「AR(拡張現実)」

 ARとはAugmented Realityの略語で、拡張現実と訳されることが多い。街の景色や陳列された商品など、実際に目にしているリアルな世界にバーチャルな情報を重ねて現実の知覚体験を「拡張」する手法である。従来はヘッドマウントディスプレーなどを用いた実験などが主流であったが、ウェブカメラの普及、携帯電話の高度化によって、誰もが手軽に使えるアプリケーションが展開できるようになり、マーケティングコミュニケーションの分野でも活用が急速に拡大している。

 もっとも身近で古くからある事例としては、野球中継でバックネットに合成で広告を表示するようなバーチャルアドがある。最近では、1)マーカーと呼ばれる印をウェブカメラにかざし、パソコン上のインタラクティブなソフトウェアをコントロールする形 2)携帯のカメラなどで写された画像をリアルタイムに分析し、そこに写っている画像にグラフィックや情報を付加し、目の前のリアルな世界を拡張するようなアプリケーションの2つのタイプが多く用いられている。
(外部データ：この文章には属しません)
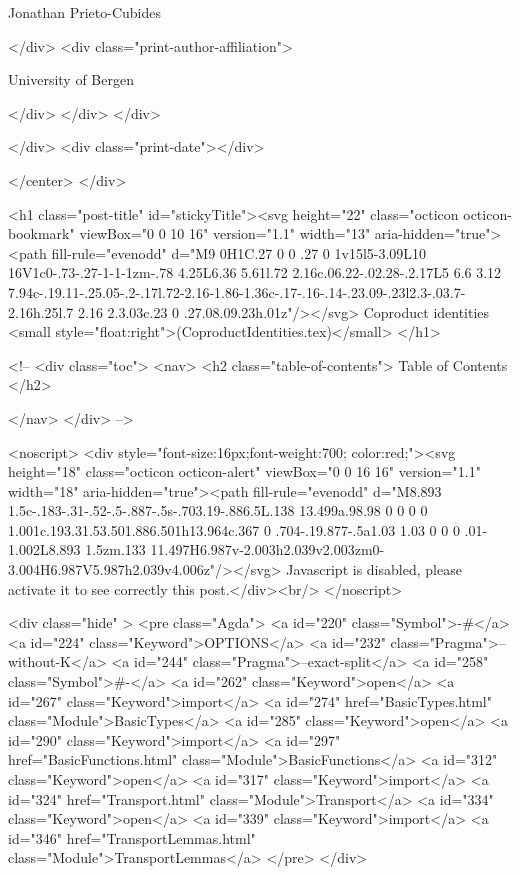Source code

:                   Jonathan Prieto-Cubides
                
              </div>
              <div class="print-author-affiliation">
                
                  University of Bergen
                
                </div>
            </div>
          </div>
          
          
        </div>
        <div class="print-date"></div>
        
        
    </center>
  </div>

  

  <h1 class="post-title" id="stickyTitle"><svg height="22" class="octicon octicon-bookmark" viewBox="0 0 10 16" version="1.1" width="13" aria-hidden="true"><path fill-rule="evenodd" d="M9 0H1C.27 0 0 .27 0 1v15l5-3.09L10 16V1c0-.73-.27-1-1-1zm-.78 4.25L6.36 5.61l.72 2.16c.06.22-.02.28-.2.17L5 6.6 3.12 7.94c-.19.11-.25.05-.2-.17l.72-2.16-1.86-1.36c-.17-.16-.14-.23.09-.23l2.3-.03.7-2.16h.25l.7 2.16 2.3.03c.23 0 .27.08.09.23h.01z"/></svg> Coproduct identities <small style="float:right">(CoproductIdentities.tex)</small>
  </h1>

  <!-- 
  <div class="toc">
    <nav>
    <h2 class="table-of-contents"> Table of Contents </h2>
      

    </nav>
  </div>
   -->

  <noscript>
  <div style="font-size:16px;font-weight:700; color:red;"><svg height="18" class="octicon octicon-alert" viewBox="0 0 16 16" version="1.1" width="18" aria-hidden="true"><path fill-rule="evenodd" d="M8.893 1.5c-.183-.31-.52-.5-.887-.5s-.703.19-.886.5L.138 13.499a.98.98 0 0 0 0 1.001c.193.31.53.501.886.501h13.964c.367 0 .704-.19.877-.5a1.03 1.03 0 0 0 .01-1.002L8.893 1.5zm.133 11.497H6.987v-2.003h2.039v2.003zm0-3.004H6.987V5.987h2.039v4.006z"/></svg> Javascript is disabled, please activate it to see correctly this post.</div><br/>
  </noscript>

  <div class="hide" >
<pre class="Agda">
<a id="220" class="Symbol">{-#</a> <a id="224" class="Keyword">OPTIONS</a> <a id="232" class="Pragma">--without-K</a> <a id="244" class="Pragma">--exact-split</a> <a id="258" class="Symbol">#-}</a>
<a id="262" class="Keyword">open</a> <a id="267" class="Keyword">import</a> <a id="274" href="BasicTypes.html" class="Module">BasicTypes</a>
<a id="285" class="Keyword">open</a> <a id="290" class="Keyword">import</a> <a id="297" href="BasicFunctions.html" class="Module">BasicFunctions</a>
<a id="312" class="Keyword">open</a> <a id="317" class="Keyword">import</a> <a id="324" href="Transport.html" class="Module">Transport</a>
<a id="334" class="Keyword">open</a> <a id="339" class="Keyword">import</a> <a id="346" href="TransportLemmas.html" class="Module">TransportLemmas</a>
</pre>
</div>

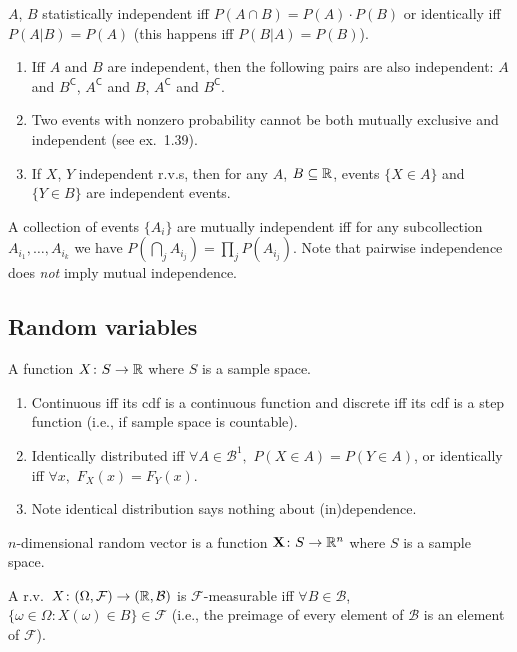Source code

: \documentclass[8pt,letterpaper, landscape]{extarticle} %
\newcommand{\B}{\ensuremath{\mathcal{B}}}
\newcommand{\mX}{\ensuremath{\mathbf{X}}}
\begin{document}
\begin{multicols}{3}
\begin{description}
 $ A $, $ B $ statistically independent iff $ P(A \cap B) = P(A) \cdot P(B) $ or identically iff $ P(A|B) = P(A) $ (this happens iff $ P(B|A) = P(B) $).
\begin{enumerate}
\item Iff $ A $ and $ B $ are independent, then the following pairs are also independent: $ A $ and $ B^{\mathsf{C}} $, $ A^{\mathsf{C}} $ and $ B $, $ A^{\mathsf{C}} $ and $ B^{\mathsf{C}} $.
\item Two events with nonzero probability cannot be both mutually exclusive and independent (see ex.~1.39).
\item If $ X $, $ Y $ independent r.v.s, then for any $ A $, $ B \subseteq \mathbb{R} $, events $ \{ X \in A \} $ and $ \{ Y \in B \} $ are independent events.
\end{enumerate}

 A collection of events $ \{ A_i \} $ are mutually independent iff for any subcollection $ A_{i_1}, \dotsc, A_{i_k} $ we have $ P (\bigcap_j A_{i_j}) = \prod_j P(A_{i_j}) $. Note that pairwise independence does \textit{not} imply mutual independence.

\subsection{Random variables}
 A function $ X \colon S \to \mathbb{R} $ where $ S $ is a sample space.
\begin{enumerate}
\item Continuous iff its cdf is a continuous function and discrete iff its cdf is a step function (i.e., if sample space is countable).
\item Identically distributed iff $ \forall A \in \B^1, $ $ P(X \in A) = P (Y \in A) $, or identically iff $ \forall x, $ $ F_X(x) = F_Y(x) $.
\item Note identical distribution says nothing about (in)dependence.
\end{enumerate}

 $ n $-dimensional random vector is a function $ \mX \colon S \to \R^n $ where $ S $ is a sample space.

 A r.v.\ $ X \colon (\Omega, \mathcal{F}) \to (\mathbb{R}, \mathcal{B}) $ is $ \mathcal{F} $-measurable iff $ \forall B \in \mathcal{B} $, $ \{ \omega \in \Omega \colon X(\omega) \in B \} \in \mathcal{F} $ (i.e., the preimage of every element of $ \mathcal{B} $ is an element of $ \mathcal{F} $).


\end{description}
\end{multicols}
\end{document}
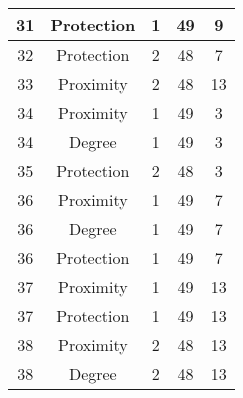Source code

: \documentclass[results.tex]{subfiles}
\begin{document}
\begin{center}
\begin{tabular}{| c || c | c | c | c |}
            \hline
            31                      & Protection                   & 1                      & 49                      & 9                    \\
            \hline
            32                      & Protection                   & 2                      & 48                      & 7                    \\
            \hline
            33                      & Proximity                    & 2                      & 48                      & 13                   \\
            \hline
            34                      & Proximity                    & 1                      & 49                      & 3                    \\
            \hline
            34                      & Degree                       & 1                      & 49                      & 3                    \\
            \hline
            35                      & Protection                   & 2                      & 48                      & 3                    \\
            \hline
            36                      & Proximity                    & 1                      & 49                      & 7                    \\
            \hline
            36                      & Degree                       & 1                      & 49                      & 7                    \\
            \hline
            36                      & Protection                   & 1                      & 49                      & 7                    \\
            \hline
            37                      & Proximity                    & 1                      & 49                      & 13                   \\
            \hline
            37                      & Protection                   & 1                      & 49                      & 13                   \\
            \hline
            38                      & Proximity                    & 2                      & 48                      & 13                   \\
            \hline
            38                      & Degree                       & 2                      & 48                      & 13                   \\

\end{tabular}
\end{center}
\end{document}
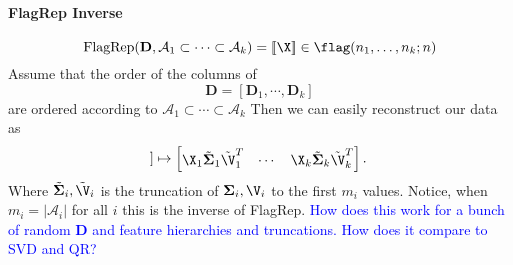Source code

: \paragraph{FlagRep Inverse}
\begin{equation*}
   \text{FlagRep}(\mathbf{D}, \mathcal{A}_1 \subset \cdots \subset \mathcal{A}_k) =  [\![\X]\!] \in \flag(n_1,\dots,n_k;n)
\end{equation*}
Assume that the order of the columns of 
\begin{equation*}
    \mathbf{D} = [\mathbf{D}_1,\cdots,\mathbf{D}_k]
\end{equation*}
are ordered according to $\mathcal{A}_1 \subset \cdots \subset \mathcal{A}_k$ Then we can easily reconstruct our data as
\begin{equation*}
    [\![\X]\!] \mapsto \begin{bmatrix}\X_1 \tilde{\boldsymbol{\Sigma}}_1 \tilde{\V}_1^T & \cdots & \X_k \tilde{\boldsymbol{\Sigma}}_k \tilde{\V}_k^T \end{bmatrix}.
\end{equation*}
Where $\tilde{\boldsymbol{\Sigma}}_i, \tilde{\V}_i$ is the truncation of $\boldsymbol{\Sigma }_i, \V_i$ to the first $m_i$ values. Notice, when $m_i = |\mathcal{A}_i|$ for all $i$ this is the inverse of FlagRep.
\textcolor{blue}{How does this work for a bunch of random $\mathbf{D}$ and feature hierarchies and truncations. How does it compare to SVD and QR?}



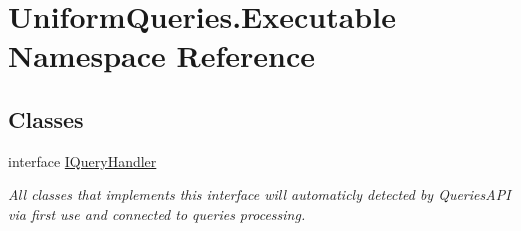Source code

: \hypertarget{namespace_uniform_queries_1_1_executable}{}\section{Uniform\+Queries.\+Executable Namespace Reference}
\label{namespace_uniform_queries_1_1_executable}
\subsection*{Classes}
\begin{DoxyCompactItemize}
\item 
interface \mbox{\hyperlink{interface_uniform_queries_1_1_executable_1_1_i_query_handler}{I\+Query\+Handler}}
\begin{DoxyCompactList}\small\item\em All classes that implements this interface will automaticly detected by Queries\+A\+PI via first use and connected to queries processing. \end{DoxyCompactList}\end{DoxyCompactItemize}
 1)のマーケティングコミュニケーション領域での展開事例としては、コカ・コーラやマクドナルドが米国で映画「アバター」とのタイアップで行ったキャンペーンがある。パッケージにマーカーを配して、商品自体をインタラクティブな体験の接点とし、新しいブランド体験を実現している点が特徴である。またメディアでの展開例では、米国『エスクァイア』誌が2009年12月号で実験的に様々な記事にARマーカーを配した例がある。パソコンのウェブカメラの前にかざすと、その記事に関連した動画のコンテンツなどが表示され、プリント媒体とインタラクティブなコンテンツを融合した体験を実現している。またこの号では広告にもARが活用され、雑誌広告をパソコンにかざすとレクサスのハイブリッドカーの最新テクノロジーを紹介するプログラムが展開される。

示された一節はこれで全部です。